Yams / Sweet potatoes – Yams and sweet potatoes, from an EAM perspective, are very supportive to the digestive system. They are naturally easy to digest when baked, mashed or boiled. However, that changes a little bit when marshmallows and brown sugar are added to them. From a western nutrition perspective, sweet potatoes are high in fiber, vitamin A and beta-carotene, which have antioxidant effects. Sweet potatoes contain both insoluble and soluble fiber, which is really beneficial to gut health. The soluble and insoluble fiber is fermented in the colon, creating short-chain fatty acids which help to keep the cells of your intestinal lining nice and strong.

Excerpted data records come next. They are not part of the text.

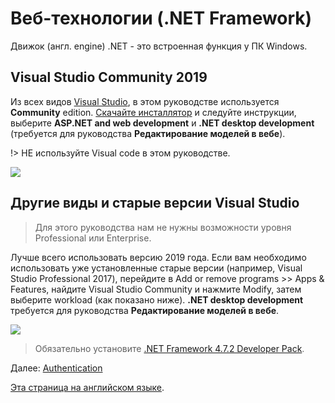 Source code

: # Веб-технологии (.NET Framework)

Движок (англ. engine) .NET - это встроенная функция у ПК Windows.

## Visual Studio Community 2019

Из всех видов [Visual Studio](https://visualstudio.microsoft.com/vs/), в этом руководстве используется **Community** edition. [Скачайте инсталлятор](https://visualstudio.microsoft.com/vs/) и следуйте инструкции, выберите **ASP.NET and web development** и **.NET desktop development** (требуется для руководства **Редактирование моделей в вебе**).

!> НЕ используйте Visual code в этом руководстве.

![](_media/net/workloads_2019.png)


## Другие виды и старые версии Visual Studio

> Для этого руководства нам не нужны возможности уровня Professional или Enterprise.

Лучше всего использовать версию 2019 года. Если вам необходимо использовать уже установленные старые версии (например, Visual Studio Professional 2017), перейдите в Add or remove programs >> Apps & Features, найдите Visual Studio Community и нажмите Modify, затем выберите workload (как показано ниже). **.NET desktop development** требуется для руководства **Редактирование моделей в вебе**.

![](_media/net/workloads_2017.png)

> Обязательно установите [.NET Framework 4.7.2 Developer Pack](https://dotnet.microsoft.com/download/dotnet-framework/net472).

Далее: [Authentication](/ru-RU/oauth/)

[Эта страница на английском языке](https://learnforge.autodesk.io/#/environment/tools/net).

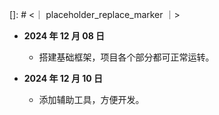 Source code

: []: # <｜ placeholder_replace_marker ｜>

- **2024 年 12 月 08 日**

  - 搭建基础框架，项目各个部分都可正常运转。

- **2024 年 12 月 10 日**

  - 添加辅助工具，方便开发。

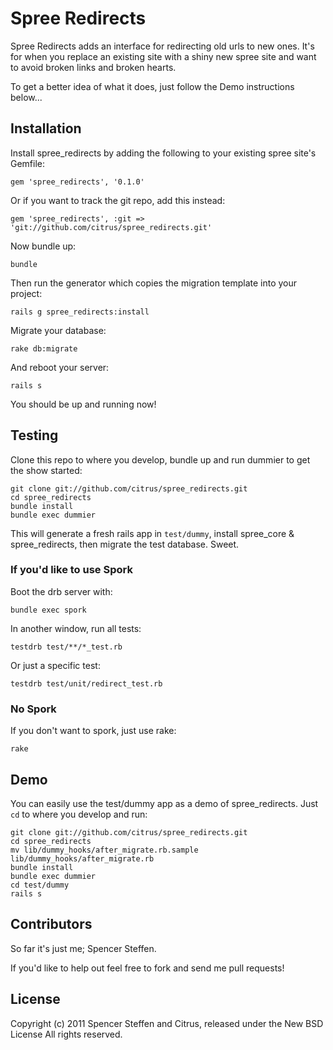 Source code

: Spree Redirects
===============

Spree Redirects adds an interface for redirecting old urls to new ones. It's for when you replace an existing site with a shiny new spree site and want to avoid broken links and broken hearts. 

To get a better idea of what it does, just follow the Demo instructions below...


Installation
------------

Install spree_redirects by adding the following to your existing spree site's Gemfile:

    gem 'spree_redirects', '0.1.0'

Or if you want to track the git repo, add this instead:

    gem 'spree_redirects', :git => 'git://github.com/citrus/spree_redirects.git'

Now bundle up:

    bundle
    
Then run the generator which copies the migration template into your project:

    rails g spree_redirects:install
    
Migrate your database:

    rake db:migrate
    
And reboot your server:
  
    rails s
    
    
You should be up and running now!


Testing
-------

Clone this repo to where you develop, bundle up and run dummier to get the show started:

    git clone git://github.com/citrus/spree_redirects.git
    cd spree_redirects
    bundle install
    bundle exec dummier
  
This will generate a fresh rails app in `test/dummy`, install spree_core & spree_redirects, then migrate the test database. Sweet.


### If you'd like to use Spork
    
Boot the drb server with:
    
    bundle exec spork
        
In another window, run all tests:

    testdrb test/**/*_test.rb
    
Or just a specific test:

    testdrb test/unit/redirect_test.rb


### No Spork

If you don't want to spork, just use rake:

    rake

    


Demo
----

You can easily use the test/dummy app as a demo of spree_redirects. Just `cd` to where you develop and run:
    
    git clone git://github.com/citrus/spree_redirects.git
    cd spree_redirects
    mv lib/dummy_hooks/after_migrate.rb.sample lib/dummy_hooks/after_migrate.rb
    bundle install
    bundle exec dummier
    cd test/dummy
    rails s
    

Contributors
------------

So far it's just me; Spencer Steffen. 

If you'd like to help out feel free to fork and send me pull requests!


License
-------

Copyright (c) 2011 Spencer Steffen and Citrus, released under the New BSD License All rights reserved. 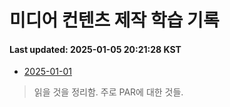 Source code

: # 미디어 컨텐츠 제작 학습 기록
#### Last updated: 2025-01-05 20:21:28 KST

- [2025-01-01](20250101.md)
> 읽을 것을 정리함. 주로 PAR에 대한 것들.
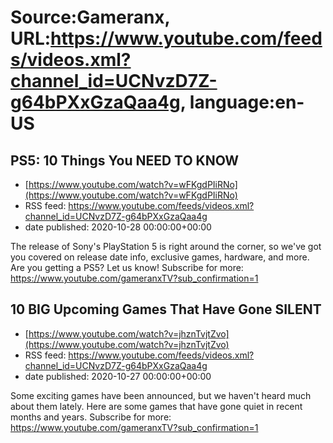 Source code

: # Source:Gameranx, URL:https://www.youtube.com/feeds/videos.xml?channel_id=UCNvzD7Z-g64bPXxGzaQaa4g, language:en-US

## PS5: 10 Things You NEED TO KNOW
 - [https://www.youtube.com/watch?v=wFKgdPIiRNo](https://www.youtube.com/watch?v=wFKgdPIiRNo)
 - RSS feed: https://www.youtube.com/feeds/videos.xml?channel_id=UCNvzD7Z-g64bPXxGzaQaa4g
 - date published: 2020-10-28 00:00:00+00:00

The release of Sony's PlayStation 5 is right around the corner, so we've got you covered on release date info, exclusive games, hardware, and more. Are you getting a PS5? Let us know!
Subscribe for more: https://www.youtube.com/gameranxTV?sub_confirmation=1

## 10 BIG Upcoming Games That Have Gone SILENT
 - [https://www.youtube.com/watch?v=jhznTvjtZvo](https://www.youtube.com/watch?v=jhznTvjtZvo)
 - RSS feed: https://www.youtube.com/feeds/videos.xml?channel_id=UCNvzD7Z-g64bPXxGzaQaa4g
 - date published: 2020-10-27 00:00:00+00:00

Some exciting games have been announced, but we haven't heard much about them lately. Here are some games that have gone quiet in recent months and years.
Subscribe for more: https://www.youtube.com/gameranxTV?sub_confirmation=1


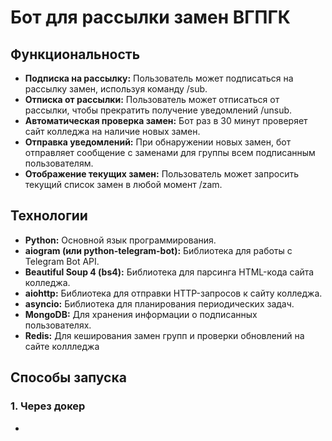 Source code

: # Бот для рассылки замен ВГПГК

## Функциональность

*   **Подписка на рассылку:** Пользователь может подписаться на рассылку замен, используя команду /sub.
*   **Отписка от рассылки:** Пользователь может отписаться от рассылки, чтобы прекратить получение уведомлений /unsub.
*   **Автоматическая проверка замен:** Бот раз в 30 минут проверяет сайт колледжа на наличие новых замен.
*   **Отправка уведомлений:** При обнаружении новых замен, бот отправляет сообщение с заменами для группы всем подписанным пользователям.
*   **Отображение текущих замен:** Пользователь может запросить текущий список замен в любой момент /zam.

## Технологии

*   **Python:** Основной язык программирования.
*   **aiogram (или python-telegram-bot):** Библиотека для работы с Telegram Bot API.
*   **Beautiful Soup 4 (bs4):** Библиотека для парсинга HTML-кода сайта колледжа.
*   **aiohttp:** Библиотека для отправки HTTP-запросов к сайту колледжа.
*   **asyncio:** Библиотека для планирования периодических задач.
*   **MongoDB:** Для хранения информации о подписанных пользователях.
*   **Redis:** Для кеширования замен групп и проверки обновлений на сайте коллледжа




## Способы запуска

### 1. Через докер

*


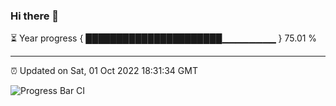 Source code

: ### Hi there 👋

⏳ Year progress { ██████████████████████▁▁▁▁▁▁▁▁ } 75.01 %

---

⏰ Updated on Sat, 01 Oct 2022 18:31:34 GMT

![Progress Bar CI](https://github.com/ZhaoGui/ZhaoGui/workflows/Progress%20Bar%20CI/badge.svg)
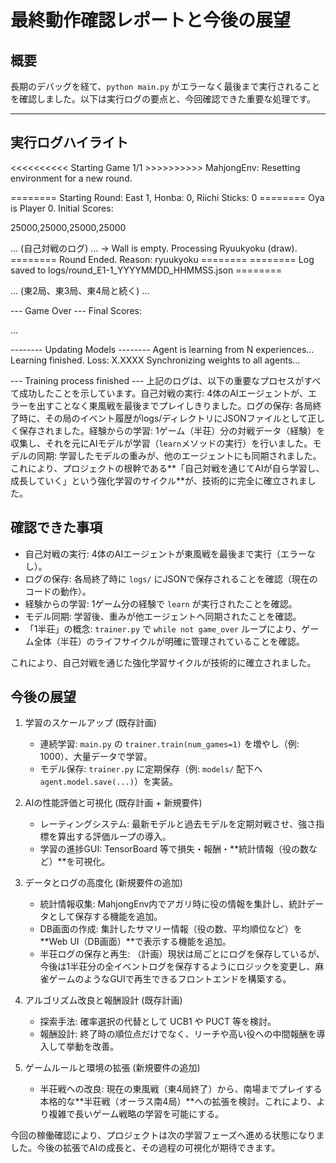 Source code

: # 最終動作確認レポートと今後の展望

## 概要
長期のデバッグを経て、`python main.py` がエラーなく最後まで実行されることを確認しました。以下は実行ログの要点と、今回確認できた重要な処理です。

---

## 実行ログハイライト
<<<<<<<<<< Starting Game 1/1 >>>>>>>>>>
MahjongEnv: Resetting environment for a new round.

======== Starting Round: East 1, Honba: 0, Riichi Sticks: 0 ========
Oya is Player 0. Initial Scores:

25000,25000,25000,25000

...
(自己対戦のログ)
...
-> Wall is empty. Processing Ryuukyoku (draw).
======== Round Ended. Reason: ryuukyoku ========
======== Log saved to logs/round_E1-1_YYYYMMDD_HHMMSS.json ========

... (東2局、東3局、東4局と続く) ...

--- Game Over ---
Final Scores:

...

-------- Updating Models --------
Agent is learning from N experiences...
Learning finished. Loss: X.XXXX
Synchronizing weights to all agents...

--- Training process finished ---
上記のログは、以下の重要なプロセスがすべて成功したことを示しています。自己対戦の実行: 4体のAIエージェントが、エラーを出すことなく東風戦を最後までプレイしきりました。ログの保存: 各局終了時に、その局のイベント履歴がlogs/ディレクトリにJSONファイルとして正しく保存されました。経験からの学習: 1ゲーム（半荘）分の対戦データ（経験）を収集し、それを元にAIモデルが学習（`learn`メソッドの実行）を行いました。モデルの同期: 学習したモデルの重みが、他のエージェントにも同期されました。これにより、プロジェクトの根幹である**「自己対戦を通じてAIが自ら学習し、成長していく」という強化学習のサイクル**が、技術的に完全に確立されました。

## 確認できた事項
- 自己対戦の実行: 4体のAIエージェントが東風戦を最後まで実行（エラーなし）。
- ログの保存: 各局終了時に `logs/` にJSONで保存されることを確認（現在のコードの動作）。
- 経験からの学習: 1ゲーム分の経験で `learn` が実行されたことを確認。
- モデル同期: 学習後、重みが他エージェントへ同期されたことを確認。
- 「1半荘」の概念: `trainer.py` で `while not game_over` ループにより、ゲーム全体（半荘）のライフサイクルが明確に管理されていることを確認。

これにより、自己対戦を通じた強化学習サイクルが技術的に確立されました。

## 今後の展望
1. 学習のスケールアップ (既存計画)  
   - 連続学習: `main.py` の `trainer.train(num_games=1)` を増やし（例: 1000）、大量データで学習。  
   - モデル保存: `trainer.py` に定期保存（例: `models/` 配下へ `agent.model.save(...)`）を実装。  

2. AIの性能評価と可視化 (既存計画 + 新規要件)  
   - レーティングシステム: 最新モデルと過去モデルを定期対戦させ、強さ指標を算出する評価ループの導入。  
   - 学習の進捗GUI: TensorBoard 等で損失・報酬・**統計情報（役の数など）**を可視化。  

3. データとログの高度化 (新規要件の追加)  
   - 統計情報収集: MahjongEnv内でアガリ時に役の情報を集計し、統計データとして保存する機能を追加。  
   - DB画面の作成: 集計したサマリー情報（役の数、平均順位など）を**Web UI（DB画面）**で表示する機能を追加。  
   - 半荘ログの保存と再生: （計画）現状は局ごとにログを保存しているが、今後は1半荘分の全イベントログを保存するようにロジックを変更し、麻雀ゲームのようなGUIで再生できるフロントエンドを構築する。  

4. アルゴリズム改良と報酬設計 (既存計画)  
   - 探索手法: 確率選択の代替として UCB1 や PUCT 等を検討。  
   - 報酬設計: 終了時の順位点だけでなく、リーチや高い役への中間報酬を導入して挙動を改善。  

5. ゲームルールと環境の拡張 (新規要件の追加)  
   - 半荘戦への改良: 現在の東風戦（東4局終了）から、南場までプレイする本格的な**半荘戦（オーラス南4局）**への拡張を検討。これにより、より複雑で長いゲーム戦略の学習を可能にする。  

今回の稼働確認により、プロジェクトは次の学習フェーズへ進める状態になりました。今後の拡張でAIの成長と、その過程の可視化が期待できます。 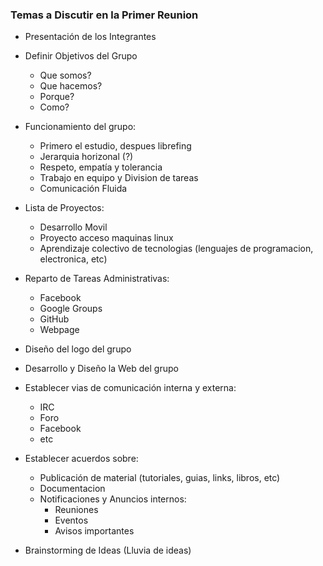 ### Temas a Discutir en la Primer Reunion

- Presentación de los Integrantes
- Definir Objetivos del Grupo
  - Que somos?
  - Que hacemos?
  - Porque?
  - Como?

- Funcionamiento del grupo:
  - Primero el estudio, despues librefing
  - Jerarquia horizonal (?)
  - Respeto, empatía y tolerancia
  - Trabajo en equipo y Division de tareas
  - Comunicación Fluida

- Lista de Proyectos:
  - Desarrollo Movil
  - Proyecto acceso maquinas linux
  - Aprendizaje colectivo de tecnologias (lenguajes de programacion, electronica, etc)

- Reparto de Tareas Administrativas:
  - Facebook
  - Google Groups
  - GitHub
  - Webpage

- Diseño del logo del grupo
- Desarrollo y Diseño la Web del grupo

- Establecer vias de comunicación interna y externa:
  - IRC
  - Foro
  - Facebook
  - etc

- Establecer acuerdos sobre:
  - Publicación de material (tutoriales, guias, links, libros, etc)
  - Documentacion
  - Notificaciones y Anuncios internos:
    - Reuniones
    - Eventos
    - Avisos importantes

- Brainstorming de Ideas (Lluvia de ideas)
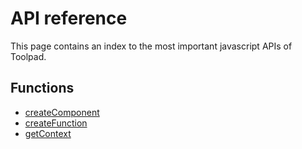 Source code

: # API reference

<p class="description">This page contains an index to the most important javascript APIs of Toolpad.</p>

## Functions

- [createComponent](/toolpad/reference/api/create-component/)
- [createFunction](/toolpad/reference/api/create-function/)
- [getContext](/toolpad/reference/api/get-context/)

Mushrooms – Mushrooms have numerous health benefits. From an EAM perspective, they are beneficial to digestion and help to remove dampness or excess water accumulation from the body. However, many mushrooms species have also been used in EAM to promote health and longevity and some are even used to quell anxiety. From a Western nutrition perspective, mushrooms are great sources of antioxidants, B vitamins, vitamin D, copper, phosphorous and selenium.
Green Beans – In East Asian Medicine, green beans are seen as beneficial for the digestive system. However, being green, they are also associated with Liver health. From a western nutrition perspective, green beans are high in fiber, vitamin C and K and contain small amounts of iron, magnesium and B vitamins.
Cranberries – Cranberries, being red in color are known to be beneficial to the Heart. However, their tart and sour flavor also ties them to the Liver in East Asian Medicine. From a western nutrition perspective, cranberries are high in vitamin C and are rich sources of antioxidants, such as polyphenols. Interestingly enough, cranberries have been shown to improve heart health. Some research has suggested they can possibly help lower blood pressure and cholesterol levels.
One question remains: if it’s okay to tank up on a good, building Thanksgiving meal once a year, how do we keep from over loading the digestive system the rest of the year? A good rule of thumb is that you can eat as much as you want, as often as you want, as long as you put the right things in your body and only eat till you are 70% full every time. Even at Thanksgiving, if you stick to this rule, you will be able to enjoy all your favorite holiday foods and not have that terrible food hangover. Happy Thanksgiving Everybody!!